** Material for this task follows **

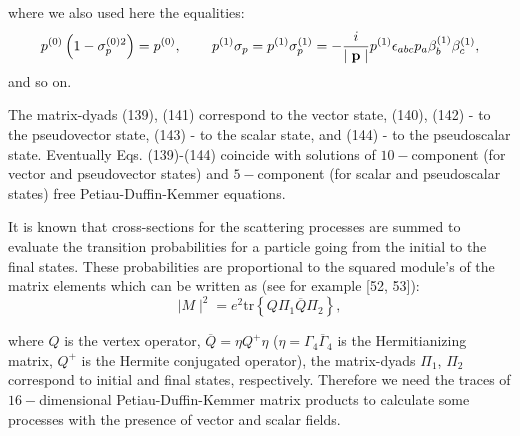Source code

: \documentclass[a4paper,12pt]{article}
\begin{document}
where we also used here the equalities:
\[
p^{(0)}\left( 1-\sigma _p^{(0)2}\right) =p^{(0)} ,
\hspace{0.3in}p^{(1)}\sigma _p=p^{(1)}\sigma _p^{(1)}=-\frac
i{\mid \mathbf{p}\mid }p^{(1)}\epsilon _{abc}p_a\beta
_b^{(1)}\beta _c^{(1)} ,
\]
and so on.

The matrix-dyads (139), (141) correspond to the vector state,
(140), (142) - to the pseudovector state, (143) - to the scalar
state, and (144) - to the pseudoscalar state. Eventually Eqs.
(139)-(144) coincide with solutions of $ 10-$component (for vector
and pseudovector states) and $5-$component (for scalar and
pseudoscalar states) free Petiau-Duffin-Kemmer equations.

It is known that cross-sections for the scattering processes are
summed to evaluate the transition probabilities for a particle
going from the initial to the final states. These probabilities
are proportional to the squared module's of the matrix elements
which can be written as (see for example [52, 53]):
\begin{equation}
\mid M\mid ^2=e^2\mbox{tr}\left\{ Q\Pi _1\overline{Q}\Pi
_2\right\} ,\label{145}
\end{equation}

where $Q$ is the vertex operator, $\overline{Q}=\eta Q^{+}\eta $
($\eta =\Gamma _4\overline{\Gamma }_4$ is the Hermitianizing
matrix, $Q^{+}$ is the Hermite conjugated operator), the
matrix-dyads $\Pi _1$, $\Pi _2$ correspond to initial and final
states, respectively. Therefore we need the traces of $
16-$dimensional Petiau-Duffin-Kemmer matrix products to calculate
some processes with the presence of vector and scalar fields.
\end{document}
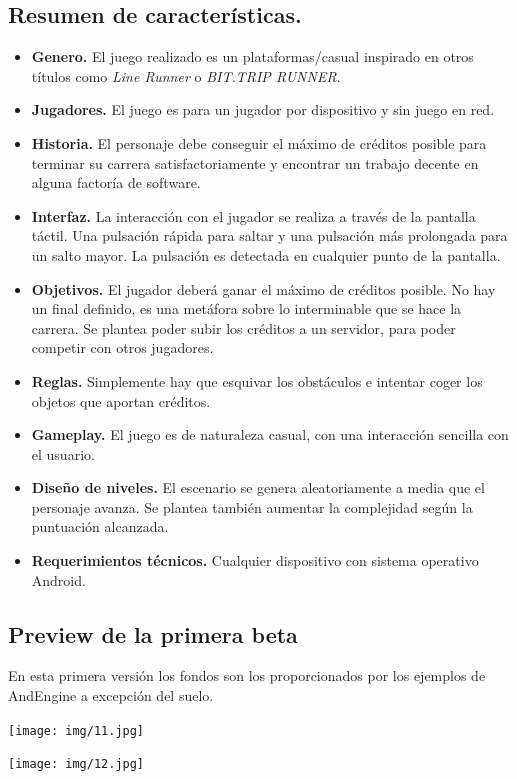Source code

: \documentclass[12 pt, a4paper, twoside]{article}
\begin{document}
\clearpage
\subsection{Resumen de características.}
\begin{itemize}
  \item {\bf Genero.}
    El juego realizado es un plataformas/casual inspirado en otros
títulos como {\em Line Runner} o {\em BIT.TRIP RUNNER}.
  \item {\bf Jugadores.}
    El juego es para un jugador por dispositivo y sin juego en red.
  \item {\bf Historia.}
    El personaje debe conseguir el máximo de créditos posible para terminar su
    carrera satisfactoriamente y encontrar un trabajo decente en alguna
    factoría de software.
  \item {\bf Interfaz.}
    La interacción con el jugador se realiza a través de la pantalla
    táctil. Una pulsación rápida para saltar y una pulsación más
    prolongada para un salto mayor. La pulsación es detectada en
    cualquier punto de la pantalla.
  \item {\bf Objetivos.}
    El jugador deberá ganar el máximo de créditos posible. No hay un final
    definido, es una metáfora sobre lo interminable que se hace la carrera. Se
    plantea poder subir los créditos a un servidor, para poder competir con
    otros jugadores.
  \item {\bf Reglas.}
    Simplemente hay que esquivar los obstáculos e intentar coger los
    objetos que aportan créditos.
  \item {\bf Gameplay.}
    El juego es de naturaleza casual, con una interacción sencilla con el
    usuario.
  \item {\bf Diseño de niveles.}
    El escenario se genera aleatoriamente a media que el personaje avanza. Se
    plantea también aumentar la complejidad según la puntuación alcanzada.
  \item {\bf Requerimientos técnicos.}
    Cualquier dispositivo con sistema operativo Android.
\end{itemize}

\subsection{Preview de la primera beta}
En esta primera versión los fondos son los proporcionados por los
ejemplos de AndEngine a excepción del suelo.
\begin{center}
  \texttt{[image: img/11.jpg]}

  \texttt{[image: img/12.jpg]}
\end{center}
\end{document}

** End of Material for this task **

- **What you need to do**:
Repeat the records above exactly. Pictures do not belong in the copy.

- **Result of this task**:
Source code

: \documentclass[a4paper,12pt]{article}
\begin{document}
where we also used here the equalities:
\[
p^{(0)}\left( 1-\sigma _p^{(0)2}\right) =p^{(0)} ,
\hspace{0.3in}p^{(1)}\sigma _p=p^{(1)}\sigma _p^{(1)}=-\frac
i{\mid \mathbf{p}\mid }p^{(1)}\epsilon _{abc}p_a\beta
_b^{(1)}\beta _c^{(1)} ,
\]
and so on.

The matrix-dyads (139), (141) correspond to the vector state,
(140), (142) - to the pseudovector state, (143) - to the scalar
state, and (144) - to the pseudoscalar state. Eventually Eqs.
(139)-(144) coincide with solutions of $ 10-$component (for vector
and pseudovector states) and $5-$component (for scalar and
pseudoscalar states) free Petiau-Duffin-Kemmer equations.

It is known that cross-sections for the scattering processes are
summed to evaluate the transition probabilities for a particle
going from the initial to the final states. These probabilities
are proportional to the squared module's of the matrix elements
which can be written as (see for example [52, 53]):
\begin{equation}
\mid M\mid ^2=e^2\mbox{tr}\left\{ Q\Pi _1\overline{Q}\Pi
_2\right\} ,\label{145}
\end{equation}

where $Q$ is the vertex operator, $\overline{Q}=\eta Q^{+}\eta $
($\eta =\Gamma _4\overline{\Gamma }_4$ is the Hermitianizing
matrix, $Q^{+}$ is the Hermite conjugated operator), the
matrix-dyads $\Pi _1$, $\Pi _2$ correspond to initial and final
states, respectively. Therefore we need the traces of $
16-$dimensional Petiau-Duffin-Kemmer matrix products to calculate
some processes with the presence of vector and scalar fields.
\end{document}
Source code

: \documentclass[12 pt, a4paper, twoside]{article}
\begin{document}
\clearpage
\subsection{Resumen de características.}
\begin{itemize}
  \item {\bf Genero.}
    El juego realizado es un plataformas/casual inspirado en otros
títulos como {\em Line Runner} o {\em BIT.TRIP RUNNER}.
  \item {\bf Jugadores.}
    El juego es para un jugador por dispositivo y sin juego en red.
  \item {\bf Historia.}
    El personaje debe conseguir el máximo de créditos posible para terminar su
    carrera satisfactoriamente y encontrar un trabajo decente en alguna
    factoría de software.
  \item {\bf Interfaz.}
    La interacción con el jugador se realiza a través de la pantalla
    táctil. Una pulsación rápida para saltar y una pulsación más
    prolongada para un salto mayor. La pulsación es detectada en
    cualquier punto de la pantalla.
  \item {\bf Objetivos.}
    El jugador deberá ganar el máximo de créditos posible. No hay un final
    definido, es una metáfora sobre lo interminable que se hace la carrera. Se
    plantea poder subir los créditos a un servidor, para poder competir con
    otros jugadores.
  \item {\bf Reglas.}
    Simplemente hay que esquivar los obstáculos e intentar coger los
    objetos que aportan créditos.
  \item {\bf Gameplay.}
    El juego es de naturaleza casual, con una interacción sencilla con el
    usuario.
  \item {\bf Diseño de niveles.}
    El escenario se genera aleatoriamente a media que el personaje avanza. Se
    plantea también aumentar la complejidad según la puntuación alcanzada.
  \item {\bf Requerimientos técnicos.}
    Cualquier dispositivo con sistema operativo Android.
\end{itemize}

\subsection{Preview de la primera beta}
En esta primera versión los fondos son los proporcionados por los
ejemplos de AndEngine a excepción del suelo.
\begin{center}
  \texttt{[image: img/11.jpg]}

  \texttt{[image: img/12.jpg]}
\end{center}
\end{document}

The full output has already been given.